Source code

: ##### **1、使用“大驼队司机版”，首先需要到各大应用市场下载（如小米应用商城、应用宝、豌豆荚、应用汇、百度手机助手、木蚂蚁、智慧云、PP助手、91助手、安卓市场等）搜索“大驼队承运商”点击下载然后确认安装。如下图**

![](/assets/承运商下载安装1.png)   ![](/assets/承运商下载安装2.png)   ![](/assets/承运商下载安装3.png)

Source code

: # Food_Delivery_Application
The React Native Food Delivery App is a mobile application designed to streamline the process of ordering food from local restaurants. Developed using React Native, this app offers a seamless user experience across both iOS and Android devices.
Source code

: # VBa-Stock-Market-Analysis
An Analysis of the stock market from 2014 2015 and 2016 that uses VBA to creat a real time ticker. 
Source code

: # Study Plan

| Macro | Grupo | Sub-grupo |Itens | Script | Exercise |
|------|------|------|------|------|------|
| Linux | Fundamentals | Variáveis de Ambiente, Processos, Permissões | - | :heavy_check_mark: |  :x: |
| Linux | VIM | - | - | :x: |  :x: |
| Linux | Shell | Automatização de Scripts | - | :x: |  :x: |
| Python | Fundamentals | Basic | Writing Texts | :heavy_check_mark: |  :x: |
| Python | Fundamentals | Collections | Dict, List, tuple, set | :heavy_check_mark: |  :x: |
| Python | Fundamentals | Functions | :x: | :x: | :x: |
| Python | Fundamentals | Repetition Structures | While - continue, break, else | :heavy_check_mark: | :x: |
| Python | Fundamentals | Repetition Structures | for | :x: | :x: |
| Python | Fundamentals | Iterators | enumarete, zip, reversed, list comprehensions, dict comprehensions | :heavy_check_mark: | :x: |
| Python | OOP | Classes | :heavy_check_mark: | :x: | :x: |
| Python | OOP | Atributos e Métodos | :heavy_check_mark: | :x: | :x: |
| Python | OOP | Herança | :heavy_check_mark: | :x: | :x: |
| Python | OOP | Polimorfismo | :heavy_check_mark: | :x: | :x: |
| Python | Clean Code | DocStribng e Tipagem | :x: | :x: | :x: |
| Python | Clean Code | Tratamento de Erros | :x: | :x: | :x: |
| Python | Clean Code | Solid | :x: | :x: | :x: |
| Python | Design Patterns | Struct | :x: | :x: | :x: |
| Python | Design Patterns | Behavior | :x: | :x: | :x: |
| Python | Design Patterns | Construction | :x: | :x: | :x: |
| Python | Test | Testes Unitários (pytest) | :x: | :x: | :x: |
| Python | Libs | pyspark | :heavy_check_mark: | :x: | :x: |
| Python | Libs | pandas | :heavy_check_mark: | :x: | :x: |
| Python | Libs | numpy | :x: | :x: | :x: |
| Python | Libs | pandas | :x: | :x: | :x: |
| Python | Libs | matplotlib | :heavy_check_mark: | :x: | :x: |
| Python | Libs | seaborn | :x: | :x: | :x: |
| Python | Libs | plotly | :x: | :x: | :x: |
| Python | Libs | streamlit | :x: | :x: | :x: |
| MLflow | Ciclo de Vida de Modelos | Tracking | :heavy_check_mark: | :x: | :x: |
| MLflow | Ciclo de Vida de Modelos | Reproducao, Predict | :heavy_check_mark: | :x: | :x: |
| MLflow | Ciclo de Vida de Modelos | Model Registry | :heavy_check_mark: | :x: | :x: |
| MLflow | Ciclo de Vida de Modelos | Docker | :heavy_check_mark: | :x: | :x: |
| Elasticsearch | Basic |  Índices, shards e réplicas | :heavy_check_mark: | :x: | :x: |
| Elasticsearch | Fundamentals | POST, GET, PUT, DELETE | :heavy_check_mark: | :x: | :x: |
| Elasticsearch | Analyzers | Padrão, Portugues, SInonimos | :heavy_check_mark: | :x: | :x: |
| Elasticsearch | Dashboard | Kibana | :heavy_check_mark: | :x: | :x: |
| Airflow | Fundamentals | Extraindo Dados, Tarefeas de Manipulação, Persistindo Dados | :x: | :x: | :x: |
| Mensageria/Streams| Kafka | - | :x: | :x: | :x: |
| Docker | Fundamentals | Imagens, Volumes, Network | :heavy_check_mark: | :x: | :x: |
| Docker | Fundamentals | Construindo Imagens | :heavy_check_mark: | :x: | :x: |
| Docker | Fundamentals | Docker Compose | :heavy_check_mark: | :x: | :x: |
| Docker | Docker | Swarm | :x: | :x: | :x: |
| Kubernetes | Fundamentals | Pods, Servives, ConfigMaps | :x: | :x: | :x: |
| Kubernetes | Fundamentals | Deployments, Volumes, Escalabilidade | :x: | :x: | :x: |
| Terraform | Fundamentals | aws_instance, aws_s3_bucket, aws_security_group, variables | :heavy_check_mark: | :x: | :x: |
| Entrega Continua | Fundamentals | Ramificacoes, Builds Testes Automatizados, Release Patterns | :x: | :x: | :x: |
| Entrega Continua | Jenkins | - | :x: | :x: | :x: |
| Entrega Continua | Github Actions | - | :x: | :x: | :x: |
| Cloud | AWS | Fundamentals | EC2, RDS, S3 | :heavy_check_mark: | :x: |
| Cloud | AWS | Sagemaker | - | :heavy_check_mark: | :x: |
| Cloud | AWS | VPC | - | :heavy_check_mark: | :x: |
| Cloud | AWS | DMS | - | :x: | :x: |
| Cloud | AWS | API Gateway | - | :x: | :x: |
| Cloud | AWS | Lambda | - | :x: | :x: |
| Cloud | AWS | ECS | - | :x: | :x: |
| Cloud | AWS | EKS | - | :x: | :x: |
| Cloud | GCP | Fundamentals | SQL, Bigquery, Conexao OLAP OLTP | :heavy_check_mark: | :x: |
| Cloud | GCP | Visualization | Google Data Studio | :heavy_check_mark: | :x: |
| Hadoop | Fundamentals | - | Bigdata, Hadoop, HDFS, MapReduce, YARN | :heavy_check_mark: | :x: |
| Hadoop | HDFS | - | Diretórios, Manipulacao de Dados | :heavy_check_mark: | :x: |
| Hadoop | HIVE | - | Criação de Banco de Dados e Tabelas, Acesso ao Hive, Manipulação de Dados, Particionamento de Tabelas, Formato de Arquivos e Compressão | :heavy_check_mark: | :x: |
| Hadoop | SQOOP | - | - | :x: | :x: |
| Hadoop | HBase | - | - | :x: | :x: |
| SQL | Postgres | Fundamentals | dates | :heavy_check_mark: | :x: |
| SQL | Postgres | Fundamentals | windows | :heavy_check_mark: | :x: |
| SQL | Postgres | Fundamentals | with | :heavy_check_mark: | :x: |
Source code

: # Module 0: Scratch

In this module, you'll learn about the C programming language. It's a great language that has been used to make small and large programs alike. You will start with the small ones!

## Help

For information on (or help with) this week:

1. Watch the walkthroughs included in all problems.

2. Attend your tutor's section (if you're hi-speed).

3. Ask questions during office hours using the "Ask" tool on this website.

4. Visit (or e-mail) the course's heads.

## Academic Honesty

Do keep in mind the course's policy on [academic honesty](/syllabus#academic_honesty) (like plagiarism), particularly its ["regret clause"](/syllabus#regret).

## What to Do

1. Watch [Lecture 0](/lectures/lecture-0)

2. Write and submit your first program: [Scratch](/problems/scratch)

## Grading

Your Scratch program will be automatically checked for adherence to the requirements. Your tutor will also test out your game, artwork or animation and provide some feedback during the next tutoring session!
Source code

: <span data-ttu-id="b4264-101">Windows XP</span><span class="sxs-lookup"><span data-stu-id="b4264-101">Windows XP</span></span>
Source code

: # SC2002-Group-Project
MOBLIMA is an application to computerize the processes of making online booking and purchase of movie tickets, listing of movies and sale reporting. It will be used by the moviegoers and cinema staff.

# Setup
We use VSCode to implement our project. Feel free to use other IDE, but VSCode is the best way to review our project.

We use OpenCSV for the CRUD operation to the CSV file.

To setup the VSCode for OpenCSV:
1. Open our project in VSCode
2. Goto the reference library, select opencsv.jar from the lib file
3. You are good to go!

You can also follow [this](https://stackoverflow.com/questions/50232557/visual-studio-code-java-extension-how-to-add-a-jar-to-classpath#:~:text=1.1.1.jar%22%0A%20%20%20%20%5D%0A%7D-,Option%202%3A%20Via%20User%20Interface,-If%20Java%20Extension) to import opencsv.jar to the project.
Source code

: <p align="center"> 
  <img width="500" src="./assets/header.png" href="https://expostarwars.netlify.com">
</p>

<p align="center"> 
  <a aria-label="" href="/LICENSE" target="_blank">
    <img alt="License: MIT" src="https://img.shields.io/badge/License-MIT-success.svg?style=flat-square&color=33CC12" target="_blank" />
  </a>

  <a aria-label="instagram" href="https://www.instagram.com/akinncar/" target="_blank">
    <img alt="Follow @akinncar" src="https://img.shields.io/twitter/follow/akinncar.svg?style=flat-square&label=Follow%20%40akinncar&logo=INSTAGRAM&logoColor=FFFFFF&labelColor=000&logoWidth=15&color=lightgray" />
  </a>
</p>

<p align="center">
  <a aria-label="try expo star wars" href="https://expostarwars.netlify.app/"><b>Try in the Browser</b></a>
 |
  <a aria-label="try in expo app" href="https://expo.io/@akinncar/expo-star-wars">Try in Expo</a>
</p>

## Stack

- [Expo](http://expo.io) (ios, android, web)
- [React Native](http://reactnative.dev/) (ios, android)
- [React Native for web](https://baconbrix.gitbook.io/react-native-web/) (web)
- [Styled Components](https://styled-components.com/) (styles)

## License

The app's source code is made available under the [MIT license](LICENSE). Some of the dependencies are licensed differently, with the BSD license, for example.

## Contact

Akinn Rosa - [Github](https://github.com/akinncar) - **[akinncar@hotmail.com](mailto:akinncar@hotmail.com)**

— DIRECTIONS FOR THIS TASK —
Where in the entries above does the word "Postgres" appear? Copy each line that has it.

— YOUR SOLUTION —
| SQL | Postgres | Fundamentals | dates | :heavy_check_mark: | :x: |
| SQL | Postgres | Fundamentals | windows | :heavy_check_mark: | :x: |
| SQL | Postgres | Fundamentals | with | :heavy_check_mark: | :x: |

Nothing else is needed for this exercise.